This book chronicles the story of Goldman Sachs from its early days right up to the present crisis. Two themes run throughout the pre-IPO years: an unrelenting drive to service the needs of the client, and the many synergies from expanding into new products which allowed the firm to grow to the size it is today. For example, the firm's push into research gave institutional investors added incentive to use Goldman Sachs for executing large block trades of stock, while the firm's block-trading salesforce allowed it to quickly shift new underwritings of stocks and bonds from the firm's investment banking division. The firm is well known for its "Business Principles", formerly drawn up in the late 1970s, the first of which states: "Our clients' interests always come first".

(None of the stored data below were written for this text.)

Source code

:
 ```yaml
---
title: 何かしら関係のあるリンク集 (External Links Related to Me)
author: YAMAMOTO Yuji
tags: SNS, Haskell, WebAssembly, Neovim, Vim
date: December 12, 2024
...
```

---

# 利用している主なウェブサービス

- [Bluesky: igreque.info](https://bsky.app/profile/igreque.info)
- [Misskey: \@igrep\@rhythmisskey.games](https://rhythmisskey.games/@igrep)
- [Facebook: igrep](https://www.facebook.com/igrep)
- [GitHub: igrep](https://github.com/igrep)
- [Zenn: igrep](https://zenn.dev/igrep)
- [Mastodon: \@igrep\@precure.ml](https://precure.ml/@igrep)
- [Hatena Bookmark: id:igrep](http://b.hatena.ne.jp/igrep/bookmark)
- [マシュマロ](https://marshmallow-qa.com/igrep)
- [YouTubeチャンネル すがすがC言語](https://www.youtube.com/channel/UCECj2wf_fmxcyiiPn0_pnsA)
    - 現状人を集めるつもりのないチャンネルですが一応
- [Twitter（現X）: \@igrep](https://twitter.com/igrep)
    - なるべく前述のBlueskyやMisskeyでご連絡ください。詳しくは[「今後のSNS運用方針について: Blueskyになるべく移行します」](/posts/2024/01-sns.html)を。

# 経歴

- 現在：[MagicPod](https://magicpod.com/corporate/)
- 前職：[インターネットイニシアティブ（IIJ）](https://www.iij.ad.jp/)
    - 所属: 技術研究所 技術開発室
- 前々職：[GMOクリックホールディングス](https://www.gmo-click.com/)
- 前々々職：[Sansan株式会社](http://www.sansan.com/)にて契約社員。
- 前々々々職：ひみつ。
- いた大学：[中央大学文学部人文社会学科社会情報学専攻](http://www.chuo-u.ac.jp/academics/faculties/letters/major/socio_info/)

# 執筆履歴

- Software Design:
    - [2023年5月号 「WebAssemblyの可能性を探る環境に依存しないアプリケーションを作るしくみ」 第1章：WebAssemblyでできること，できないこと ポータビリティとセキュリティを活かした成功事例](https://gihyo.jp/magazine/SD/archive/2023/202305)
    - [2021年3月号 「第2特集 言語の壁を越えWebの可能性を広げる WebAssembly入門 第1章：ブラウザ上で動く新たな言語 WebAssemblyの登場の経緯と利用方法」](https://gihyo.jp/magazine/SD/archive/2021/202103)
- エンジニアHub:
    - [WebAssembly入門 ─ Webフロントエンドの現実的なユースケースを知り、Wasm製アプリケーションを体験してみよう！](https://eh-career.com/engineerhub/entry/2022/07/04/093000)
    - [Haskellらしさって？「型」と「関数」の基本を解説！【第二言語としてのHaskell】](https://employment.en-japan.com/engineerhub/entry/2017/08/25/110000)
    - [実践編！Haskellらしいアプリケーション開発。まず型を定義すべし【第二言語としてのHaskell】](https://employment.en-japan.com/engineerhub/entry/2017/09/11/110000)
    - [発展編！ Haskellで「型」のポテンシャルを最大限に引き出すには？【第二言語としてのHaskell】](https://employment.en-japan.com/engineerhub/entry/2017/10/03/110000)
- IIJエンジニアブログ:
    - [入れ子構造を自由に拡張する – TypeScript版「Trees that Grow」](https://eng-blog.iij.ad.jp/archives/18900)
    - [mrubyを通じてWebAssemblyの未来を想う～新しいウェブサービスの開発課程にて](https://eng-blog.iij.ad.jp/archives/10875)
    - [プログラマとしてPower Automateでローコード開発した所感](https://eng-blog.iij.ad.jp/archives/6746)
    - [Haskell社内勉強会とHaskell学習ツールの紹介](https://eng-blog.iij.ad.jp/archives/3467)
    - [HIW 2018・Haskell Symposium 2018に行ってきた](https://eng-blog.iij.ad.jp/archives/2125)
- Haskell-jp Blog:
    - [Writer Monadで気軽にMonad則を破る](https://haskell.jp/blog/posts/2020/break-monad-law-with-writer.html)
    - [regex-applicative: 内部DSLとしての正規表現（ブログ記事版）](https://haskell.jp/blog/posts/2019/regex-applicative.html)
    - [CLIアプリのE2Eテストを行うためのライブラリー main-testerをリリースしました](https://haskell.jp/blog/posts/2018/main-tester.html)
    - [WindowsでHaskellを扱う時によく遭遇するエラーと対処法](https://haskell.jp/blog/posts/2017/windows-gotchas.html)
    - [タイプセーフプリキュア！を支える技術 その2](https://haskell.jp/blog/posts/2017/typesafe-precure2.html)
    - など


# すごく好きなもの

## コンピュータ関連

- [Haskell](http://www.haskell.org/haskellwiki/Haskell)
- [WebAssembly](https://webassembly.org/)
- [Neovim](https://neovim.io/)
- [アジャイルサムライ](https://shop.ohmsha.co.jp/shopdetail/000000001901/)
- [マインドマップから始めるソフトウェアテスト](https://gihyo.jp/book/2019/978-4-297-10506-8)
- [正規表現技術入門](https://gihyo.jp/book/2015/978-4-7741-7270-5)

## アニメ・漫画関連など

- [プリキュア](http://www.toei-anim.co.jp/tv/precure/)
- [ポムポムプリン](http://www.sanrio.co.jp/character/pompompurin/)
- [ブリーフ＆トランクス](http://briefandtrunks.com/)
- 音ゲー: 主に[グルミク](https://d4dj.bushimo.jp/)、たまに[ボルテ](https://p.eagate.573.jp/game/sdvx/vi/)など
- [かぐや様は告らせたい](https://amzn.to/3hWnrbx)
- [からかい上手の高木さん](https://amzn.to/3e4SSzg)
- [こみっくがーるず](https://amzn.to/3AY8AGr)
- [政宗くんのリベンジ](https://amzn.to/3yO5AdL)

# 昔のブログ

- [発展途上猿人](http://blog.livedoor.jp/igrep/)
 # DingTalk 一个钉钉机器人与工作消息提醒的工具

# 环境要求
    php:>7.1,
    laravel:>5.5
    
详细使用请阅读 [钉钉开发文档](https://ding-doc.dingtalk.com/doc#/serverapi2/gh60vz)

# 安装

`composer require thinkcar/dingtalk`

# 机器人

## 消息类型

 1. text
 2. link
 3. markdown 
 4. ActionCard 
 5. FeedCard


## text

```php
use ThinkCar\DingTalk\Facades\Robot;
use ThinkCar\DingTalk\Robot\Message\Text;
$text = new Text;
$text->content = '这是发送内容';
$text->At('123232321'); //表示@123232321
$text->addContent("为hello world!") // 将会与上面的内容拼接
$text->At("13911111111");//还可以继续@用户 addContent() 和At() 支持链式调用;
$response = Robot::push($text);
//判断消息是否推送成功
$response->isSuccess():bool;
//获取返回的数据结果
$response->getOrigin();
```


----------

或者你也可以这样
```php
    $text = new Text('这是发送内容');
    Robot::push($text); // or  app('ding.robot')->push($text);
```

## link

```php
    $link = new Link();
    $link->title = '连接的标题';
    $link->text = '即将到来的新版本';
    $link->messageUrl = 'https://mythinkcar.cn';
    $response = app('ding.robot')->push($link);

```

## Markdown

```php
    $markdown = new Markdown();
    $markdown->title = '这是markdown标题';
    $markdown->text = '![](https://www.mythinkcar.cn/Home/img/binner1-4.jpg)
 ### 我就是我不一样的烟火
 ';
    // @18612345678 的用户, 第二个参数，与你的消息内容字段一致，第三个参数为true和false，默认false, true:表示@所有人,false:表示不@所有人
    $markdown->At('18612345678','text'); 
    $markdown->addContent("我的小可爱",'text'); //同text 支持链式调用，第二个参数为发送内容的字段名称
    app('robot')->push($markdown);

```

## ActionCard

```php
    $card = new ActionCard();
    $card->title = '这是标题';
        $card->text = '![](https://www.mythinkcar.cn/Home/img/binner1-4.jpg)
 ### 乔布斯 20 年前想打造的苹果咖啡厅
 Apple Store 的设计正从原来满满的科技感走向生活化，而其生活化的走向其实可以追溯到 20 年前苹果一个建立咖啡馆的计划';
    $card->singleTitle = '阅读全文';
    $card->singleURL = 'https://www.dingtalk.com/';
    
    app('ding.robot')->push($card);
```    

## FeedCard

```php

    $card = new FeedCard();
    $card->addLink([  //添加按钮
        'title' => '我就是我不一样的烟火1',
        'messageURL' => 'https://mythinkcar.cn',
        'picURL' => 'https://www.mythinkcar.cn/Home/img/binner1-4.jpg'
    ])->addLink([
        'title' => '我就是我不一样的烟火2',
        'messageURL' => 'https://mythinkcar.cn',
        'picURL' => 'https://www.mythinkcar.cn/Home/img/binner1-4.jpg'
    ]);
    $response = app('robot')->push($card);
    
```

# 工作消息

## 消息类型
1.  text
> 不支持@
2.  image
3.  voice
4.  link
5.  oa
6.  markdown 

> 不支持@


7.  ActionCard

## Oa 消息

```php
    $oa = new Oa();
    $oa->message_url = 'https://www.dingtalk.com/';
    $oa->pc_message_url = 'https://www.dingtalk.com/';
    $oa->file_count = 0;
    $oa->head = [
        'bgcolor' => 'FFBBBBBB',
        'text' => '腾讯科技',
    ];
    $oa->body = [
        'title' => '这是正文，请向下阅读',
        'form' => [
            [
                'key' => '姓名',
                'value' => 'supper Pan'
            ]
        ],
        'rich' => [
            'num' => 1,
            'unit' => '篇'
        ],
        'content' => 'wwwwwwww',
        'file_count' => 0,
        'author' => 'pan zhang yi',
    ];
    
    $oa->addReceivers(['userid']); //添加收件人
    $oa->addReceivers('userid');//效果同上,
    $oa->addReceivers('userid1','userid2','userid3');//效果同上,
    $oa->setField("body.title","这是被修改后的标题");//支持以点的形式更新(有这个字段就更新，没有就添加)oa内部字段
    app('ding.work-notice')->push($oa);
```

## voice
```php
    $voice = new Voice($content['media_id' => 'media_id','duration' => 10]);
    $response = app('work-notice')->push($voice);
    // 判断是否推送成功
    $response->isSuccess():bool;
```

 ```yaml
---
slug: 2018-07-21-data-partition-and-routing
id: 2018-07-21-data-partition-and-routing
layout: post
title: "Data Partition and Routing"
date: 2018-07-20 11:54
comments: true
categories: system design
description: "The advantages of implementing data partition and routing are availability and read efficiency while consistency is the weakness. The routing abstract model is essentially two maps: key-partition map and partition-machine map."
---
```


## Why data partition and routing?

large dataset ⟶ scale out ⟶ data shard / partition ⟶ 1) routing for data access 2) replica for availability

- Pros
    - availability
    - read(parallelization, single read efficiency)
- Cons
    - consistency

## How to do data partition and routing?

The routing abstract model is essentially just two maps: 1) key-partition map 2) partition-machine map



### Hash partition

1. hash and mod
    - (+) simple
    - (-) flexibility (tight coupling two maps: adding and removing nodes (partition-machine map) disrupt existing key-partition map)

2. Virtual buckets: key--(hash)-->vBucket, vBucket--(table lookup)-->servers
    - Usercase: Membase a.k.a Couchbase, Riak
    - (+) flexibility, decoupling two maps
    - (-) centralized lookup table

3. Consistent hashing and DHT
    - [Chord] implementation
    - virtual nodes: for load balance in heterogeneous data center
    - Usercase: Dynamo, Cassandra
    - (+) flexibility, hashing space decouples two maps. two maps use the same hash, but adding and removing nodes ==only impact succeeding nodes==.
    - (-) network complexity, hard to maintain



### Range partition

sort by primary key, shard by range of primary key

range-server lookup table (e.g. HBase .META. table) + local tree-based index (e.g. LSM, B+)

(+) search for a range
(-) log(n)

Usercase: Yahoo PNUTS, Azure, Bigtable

These two themes reversed with the firm's IPO in 1999, and to me this is a great example of the problems with modern finance. Due to lower brokerage costs and commissions, financial firms are forced by the search for profits to expand themselves into risk-taking investments themselves, instead of acting as a disinterested intermediary between firms and investors. This means that what were once synergies between different departments now become conflicts-of-interest, as information derived in investment banking becomes of enormous value to the firm's traders. Of course, firewalls are put in place to stop such information leakages occurring, but such conflicts are bound to hamper the firm's stated mission to protect its clients' interests first of all, especially when the firm ends up taking positions opposite to its clients for its own account (which is what happened with the Abacus CDOs in 2009).

The partnership governance structure was a great way to make sure all employees of the firm were pushing in the same direction, as all partners were fully liable for any losses. The current limited liability structure leads to perverse incentives: since any loss is limited, employees have an incentive to take risks which might not be profitable if they had a full share of the downside.

It's a shame that this book doesn't fully flesh out these problems with the current-day Goldman Sachs, but I was impressed by the book's treatment of the firm's early years -- when it was, in fact, a partnership.